╭─ DATA IN THIS EXERCISE

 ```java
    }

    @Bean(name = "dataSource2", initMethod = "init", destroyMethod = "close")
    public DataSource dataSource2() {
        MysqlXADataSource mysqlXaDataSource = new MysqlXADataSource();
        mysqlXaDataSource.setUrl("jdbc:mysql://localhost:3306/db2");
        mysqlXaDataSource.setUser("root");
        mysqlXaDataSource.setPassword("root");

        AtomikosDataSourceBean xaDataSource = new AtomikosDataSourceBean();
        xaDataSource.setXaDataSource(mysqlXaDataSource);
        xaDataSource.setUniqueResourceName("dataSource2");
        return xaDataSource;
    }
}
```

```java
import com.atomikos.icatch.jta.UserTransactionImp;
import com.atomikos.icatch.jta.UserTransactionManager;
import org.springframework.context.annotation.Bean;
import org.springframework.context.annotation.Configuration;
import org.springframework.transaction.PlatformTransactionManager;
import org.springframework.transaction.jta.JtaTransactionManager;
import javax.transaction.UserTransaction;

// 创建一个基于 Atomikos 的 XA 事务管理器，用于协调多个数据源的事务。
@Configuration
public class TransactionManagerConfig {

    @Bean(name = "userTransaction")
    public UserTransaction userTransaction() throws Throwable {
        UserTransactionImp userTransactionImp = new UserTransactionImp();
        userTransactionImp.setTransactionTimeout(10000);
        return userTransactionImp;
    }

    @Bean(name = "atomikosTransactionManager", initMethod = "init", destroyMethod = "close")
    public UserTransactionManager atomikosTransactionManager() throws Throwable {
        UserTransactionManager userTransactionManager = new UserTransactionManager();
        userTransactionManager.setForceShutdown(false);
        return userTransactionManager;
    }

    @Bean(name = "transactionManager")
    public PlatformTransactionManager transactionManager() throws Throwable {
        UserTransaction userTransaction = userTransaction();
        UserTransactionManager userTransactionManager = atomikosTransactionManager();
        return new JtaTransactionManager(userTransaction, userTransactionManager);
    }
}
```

╰─

Working through the entries above, copy every line in which "destroyMethod" is found.

    @Bean(name = "dataSource2", initMethod = "init", destroyMethod = "close")
    @Bean(name = "atomikosTransactionManager", initMethod = "init", destroyMethod = "close")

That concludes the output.